**WORK ORDER**
The expected output is a copy of every line in the records with the string "mcwnnm".

**DATASET RECORDS**
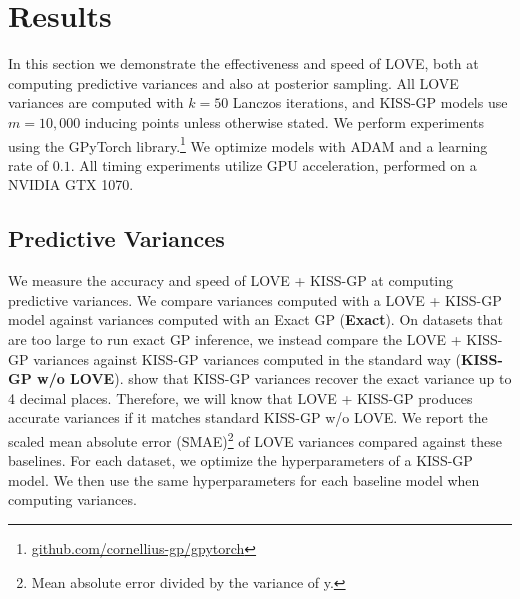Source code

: \section{Results}
\label{sec:love_results}

In this section we demonstrate the effectiveness and speed of LOVE{}, both at computing predictive variances and also at posterior sampling.
All LOVE{} variances are computed with $k=50$ Lanczos iterations,
and KISS-GP models use $m\!=\!10,\!000$ inducing points unless otherwise stated.
We perform experiments using the GPyTorch library.\footnote{
  \url{github.com/cornellius-gp/gpytorch}}
We optimize models with ADAM \cite{kingma2014adam} and a learning rate of $0.1$.
All timing experiments utilize GPU acceleration, performed on a NVIDIA GTX 1070.

\subsection{Predictive Variances}
\label{sec:results_variances}

We measure the accuracy and speed of LOVE + KISS-GP{} at computing predictive variances.
We compare variances computed with a LOVE + KISS-GP{} model against variances computed with an Exact GP ({\bf Exact}).
On datasets that are too large to run exact GP inference, we instead compare the LOVE + KISS-GP{} variances against KISS-GP variances computed in the standard way ({\bf KISS-GP w/o LOVE{}}).
\citet{wilson2015thoughts} show that KISS-GP variances recover the exact variance up to 4 decimal places.
Therefore, we will know that LOVE + KISS-GP{} produces accurate variances if it matches standard KISS-GP w/o LOVE{}.
We report the scaled mean absolute error (SMAE)\footnote{
  Mean absolute error divided by the variance of y.
} \cite{rasmussen2006gaussian} of LOVE{} variances compared against these baselines.
For each dataset, we optimize the hyperparameters of a KISS-GP model.
We then use the same hyperparameters for each baseline model when computing variances.

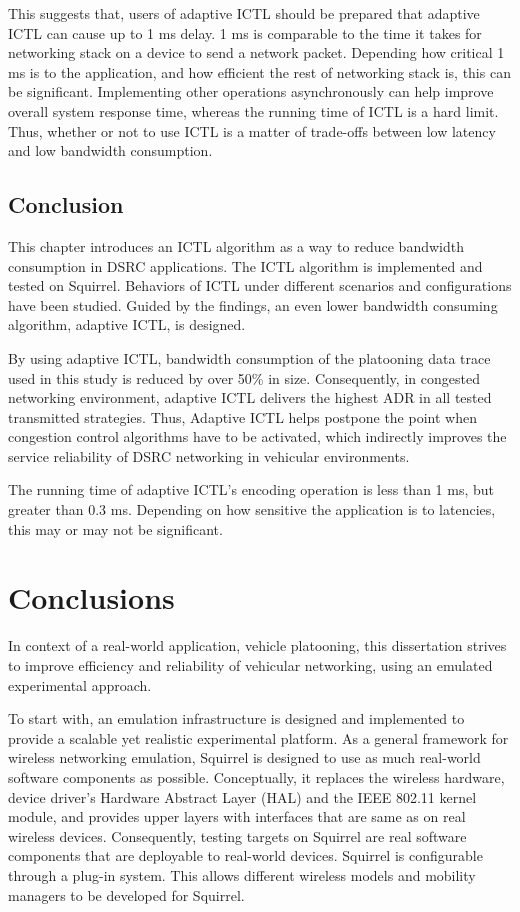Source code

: \documentclass[12pt]{report}
\begin{document}
This suggests that, users of adaptive ICTL should be prepared that adaptive ICTL can cause up to 1 ms delay. 1 ms is comparable to the time it takes for networking stack on a device to send a network packet. Depending how critical 1 ms is to the application, and how efficient the rest of networking stack is, this can be significant. Implementing other operations asynchronously can help improve overall system response time, whereas the running time of ICTL is a hard limit. Thus, whether or not to use ICTL is a matter of trade-offs between low latency and low bandwidth consumption.

\section{Conclusion}

This chapter introduces an ICTL algorithm as a way to reduce bandwidth consumption in DSRC applications. The ICTL algorithm is implemented and tested on Squirrel. Behaviors of ICTL under different scenarios and configurations have been studied. Guided by the findings, an even lower bandwidth consuming algorithm, adaptive ICTL, is designed.

By using adaptive ICTL, bandwidth consumption of the platooning data trace used in this study is reduced by over 50\% in size. Consequently, in congested networking environment, adaptive ICTL delivers the highest ADR in all tested transmitted strategies. Thus, Adaptive ICTL helps postpone the point when congestion control algorithms have to be activated, which indirectly improves the service reliability of DSRC networking in vehicular environments.

The running time of adaptive ICTL's encoding operation is less than 1 ms, but greater than 0.3 ms. Depending on how sensitive the application is to latencies, this may or may not be significant.

\chapter{Conclusions}

In context of a real-world application, vehicle platooning, this dissertation strives to improve efficiency and reliability of vehicular networking, using an emulated experimental approach.

To start with, an emulation infrastructure is designed and implemented to provide a scalable yet realistic experimental platform. As a general framework for wireless networking emulation, Squirrel is designed to use as much real-world software components as possible. Conceptually, it replaces the wireless hardware, device driver's Hardware Abstract Layer (HAL) and the IEEE 802.11 kernel module, and provides upper layers with interfaces that are same as on real wireless devices. Consequently, testing targets on Squirrel are real software components that are deployable to real-world devices. Squirrel is configurable through a plug-in system. This allows different wireless models and mobility managers to be developed for Squirrel.
\end{document}
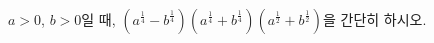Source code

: $a>0$, $b>0$일 때, $(a^{\frac{1}{4}}-b^{\frac{1}{4}})(a^{\frac{1}{4}}+b^{\frac{1}{4}})(a^{\frac{1}{2}}+b^{\frac{1}{2}})$을 간단히 하시오.
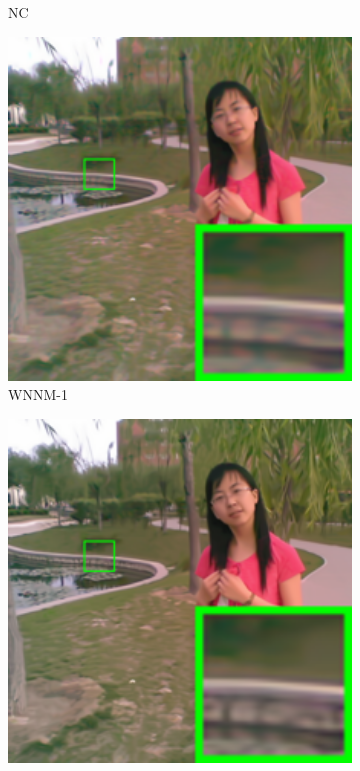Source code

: \begin{figure}
\begin{subfigure}[t]{0.19\textwidth}
		\caption{NC}
    \end{subfigure}
    \hfill
    \begin{subfigure}[t]{0.19\textwidth}
        \centering
        \includegraphics[width=1\textwidth]{images/mcwnnm/nc/resize_br_WNNMcw_chinesegirl.png}
		\caption{WNNM-1}
    \end{subfigure}
    \hfill
    \begin{subfigure}[t]{0.19\textwidth}
        \centering
        \includegraphics[width=1\textwidth]{images/mcwnnm/nc/resize_br_WNNMJ_chinesegirl.png}

\end{subfigure}
\end{figure}
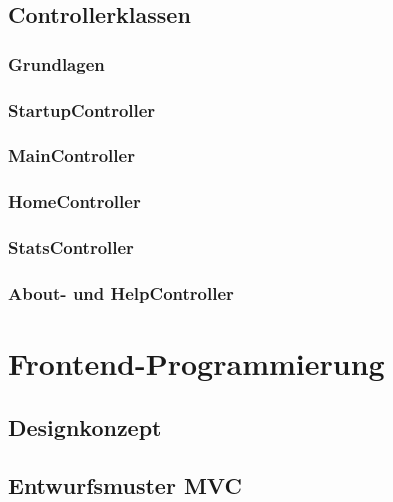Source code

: \subsection{Controllerklassen}
\subsubsection{Grundlagen}
\subsubsection{StartupController}
\subsubsection{MainController}
\subsubsection{HomeController}
\subsubsection{StatsController}
\subsubsection{About- und HelpController}


\section{Frontend-Programmierung}
\subsection{Designkonzept}
\subsection{Entwurfsmuster MVC}
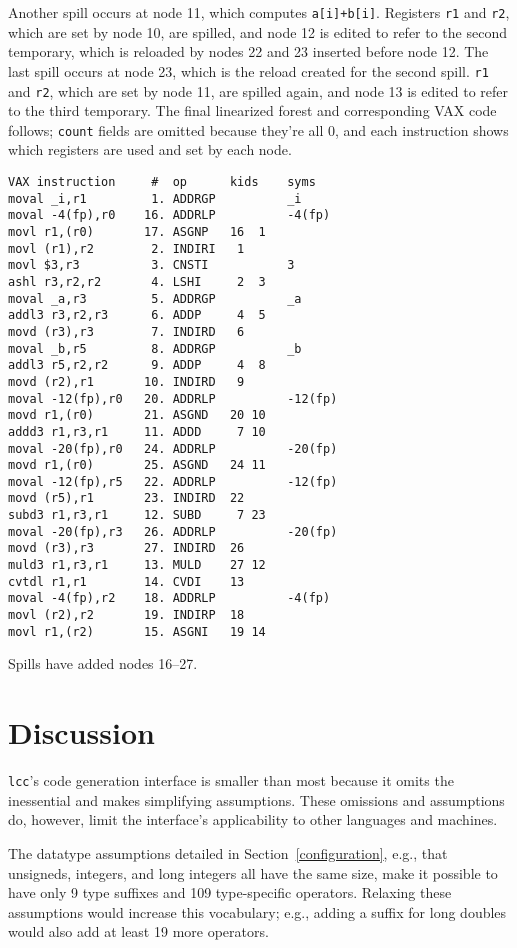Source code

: Another spill occurs at node 11, which computes \verb|a[i]+b[i]|.
Registers \verb|r1| and \verb|r2|, which are set by node 10, are spilled,
and node 12 is edited to refer to the second temporary, which is reloaded
by nodes 22 and 23 inserted before node 12.
The last spill occurs at node 23, which is the reload
created for the second spill. \verb|r1| and \verb|r2|, which are
set by node 11, are spilled again, and node 13 is edited
to refer to the third temporary.
The final linearized forest and corresponding VAX code follows;
\verb|count| fields are omitted because they're all 0,
and each instruction shows which registers are used and set by each node.
\begin{verbatim}
VAX instruction     #  op      kids    syms
moval _i,r1         1. ADDRGP          _i
moval -4(fp),r0    16. ADDRLP          -4(fp)
movl r1,(r0)       17. ASGNP   16  1
movl (r1),r2        2. INDIRI   1
movl $3,r3          3. CNSTI           3
ashl r3,r2,r2       4. LSHI     2  3
moval _a,r3         5. ADDRGP          _a
addl3 r3,r2,r3      6. ADDP     4  5
movd (r3),r3        7. INDIRD   6
moval _b,r5         8. ADDRGP          _b
addl3 r5,r2,r2      9. ADDP     4  8
movd (r2),r1       10. INDIRD   9
moval -12(fp),r0   20. ADDRLP          -12(fp)
movd r1,(r0)       21. ASGND   20 10
addd3 r1,r3,r1     11. ADDD     7 10
moval -20(fp),r0   24. ADDRLP          -20(fp)
movd r1,(r0)       25. ASGND   24 11
moval -12(fp),r5   22. ADDRLP          -12(fp)
movd (r5),r1       23. INDIRD  22
subd3 r1,r3,r1     12. SUBD     7 23
moval -20(fp),r3   26. ADDRLP          -20(fp)
movd (r3),r3       27. INDIRD  26
muld3 r1,r3,r1     13. MULD    27 12
cvtdl r1,r1        14. CVDI    13
moval -4(fp),r2    18. ADDRLP          -4(fp)
movl (r2),r2       19. INDIRP  18
movl r1,(r2)       15. ASGNI   19 14
\end{verbatim}
Spills have added nodes 16--27.


\section{Discussion}

\verb|lcc|'s code generation interface is smaller than most
because it omits the inessential and makes simplifying assumptions.
These omissions and assumptions do, however,
limit the interface's applicability to other languages and machines.

The datatype assumptions detailed in Section~\ref{configuration},
e.g., that unsigneds, integers, and long integers all have the same size,
make it possible to have only 9 type suffixes and 109 type-specific operators.
Relaxing these assumptions would increase this vocabulary;
e.g., adding a suffix for long doubles would also add at least
19 more operators.

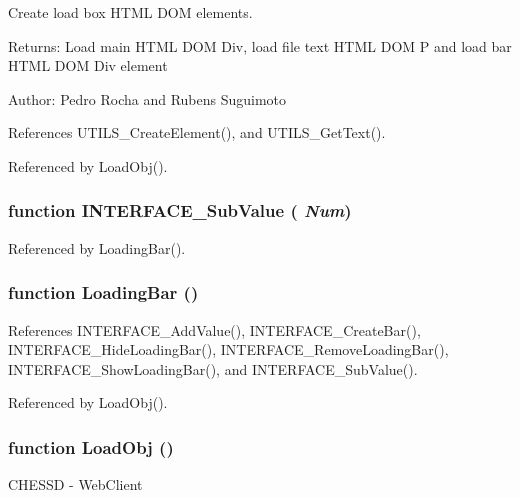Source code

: Create load box HTML DOM elements. 

\begin{Desc}
\item[Returns:]Load main HTML DOM Div, load file text HTML DOM P and load bar HTML DOM Div element \end{Desc}
\begin{Desc}
\item[Author:]Pedro Rocha and Rubens Suguimoto \end{Desc}


References UTILS\_\-CreateElement(), and UTILS\_\-GetText().

Referenced by LoadObj().
\subsubsection[INTERFACE\_\-SubValue]{\setlength{\rightskip}{0pt plus 5cm}function INTERFACE\_\-SubValue ( {\em Num})}\label{interface_2load_8js_d352d65894f8136e242358d514827ec7}




Referenced by LoadingBar().
\subsubsection[LoadingBar]{\setlength{\rightskip}{0pt plus 5cm}function LoadingBar ()}\label{interface_2load_8js_6ddfca4197e38080cc511c5744f1fcbd}




References INTERFACE\_\-AddValue(), INTERFACE\_\-CreateBar(), INTERFACE\_\-HideLoadingBar(), INTERFACE\_\-RemoveLoadingBar(), INTERFACE\_\-ShowLoadingBar(), and INTERFACE\_\-SubValue().

Referenced by LoadObj().
\subsubsection[LoadObj]{\setlength{\rightskip}{0pt plus 5cm}function LoadObj ()}\label{interface_2load_8js_dfb5ca7a3a80d3689f795a4bd545b144}


CHESSD - WebClient

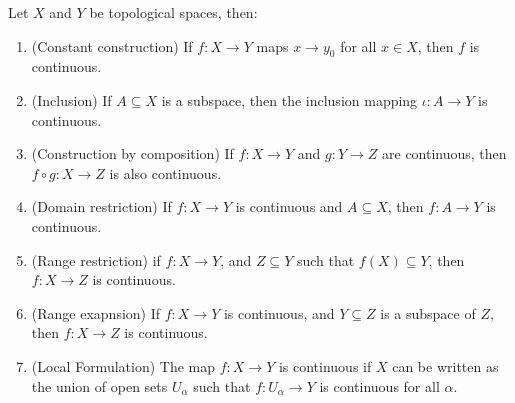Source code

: \begin{theorem}\label{1.7.3}
    Let $X$ and  $Y$ be topological spaces, then:
        \begin{enumerate}[label=(\arabic*)]
            \item (Constant construction) If $f:X \rightarrow Y$ maps  $x \rightarrow y_0$ for all
                $x \in X$, then  $f$ is continuous.

            \item  (Inclusion) If $A \subseteq X$ is a subspace, then the inclusion mapping  $\iota:A
                \rightarrow Y$ is continuous.

            \item (Construction by composition) If $f:X \rightarrow Y$ and  $g:Y \rightarrow Z$ are
                continuous, then  $f \circ g: X \rightarrow Z$ is also continuous.

            \item  (Domain restriction) If  $f:X \rightarrow Y$ is continuous and  $A \subseteq X$,
                then  $f:A \rightarrow Y$ is continuous.

            \item  (Range restriction) if $f:X \rightarrow Y$, and  $Z \subseteq Y$ such that  $f(X)
                \subseteq Y$, then $f:X \rightarrow Z$ is continuous.

            \item  (Range exapnsion) If $f:X \rightarrow Y$ is continuous, and  $Y \subseteq Z$ is a
                subspace of  $Z$, then  $f:X \rightarrow Z$ is continuous.

            \item  (Local Formulation) The map $f:X \rightarrow Y$ is continuous if  $X$ can be
                written as the union of open sets  $U_{\alpha}$ such that $f:U_{\alpha} \rightarrow
                Y$ is continuous for all $\alpha$.
        \end{enumerate}
\end{theorem}
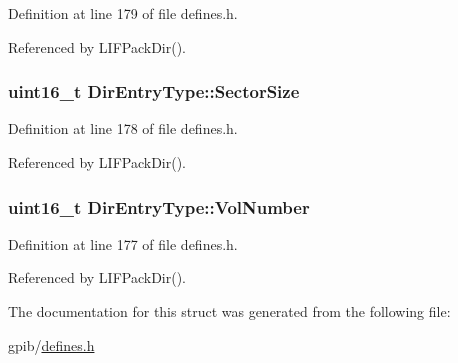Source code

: Definition at line 179 of file defines.\+h.



Referenced by L\+I\+F\+Pack\+Dir().

\subsubsection[{\texorpdfstring{Sector\+Size}{SectorSize}}]{\setlength{\rightskip}{0pt plus 5cm}uint16\+\_\+t Dir\+Entry\+Type\+::\+Sector\+Size}\hypertarget{structDirEntryType_ab92ab53cd08e0ffe0f0098c583ce5eba}{}\label{structDirEntryType_ab92ab53cd08e0ffe0f0098c583ce5eba}


Definition at line 178 of file defines.\+h.



Referenced by L\+I\+F\+Pack\+Dir().

\subsubsection[{\texorpdfstring{Vol\+Number}{VolNumber}}]{\setlength{\rightskip}{0pt plus 5cm}uint16\+\_\+t Dir\+Entry\+Type\+::\+Vol\+Number}\hypertarget{structDirEntryType_a2fe2eefd68aafcce0bb14bf53e4cba00}{}\label{structDirEntryType_a2fe2eefd68aafcce0bb14bf53e4cba00}


Definition at line 177 of file defines.\+h.



Referenced by L\+I\+F\+Pack\+Dir().



The documentation for this struct was generated from the following file\+:\begin{DoxyCompactItemize}
\item 
gpib/\hyperlink{defines_8h}{defines.\+h}\end{DoxyCompactItemize}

**SOLUTION FOR THIS PROBLEM**
        \includegraphics[width=1\textwidth]{images/mcwnnm/nc/resize_br_WNNMcw_chinesegirl.png}
        \includegraphics[width=1\textwidth]{images/mcwnnm/nc/resize_br_WNNMJ_chinesegirl.png}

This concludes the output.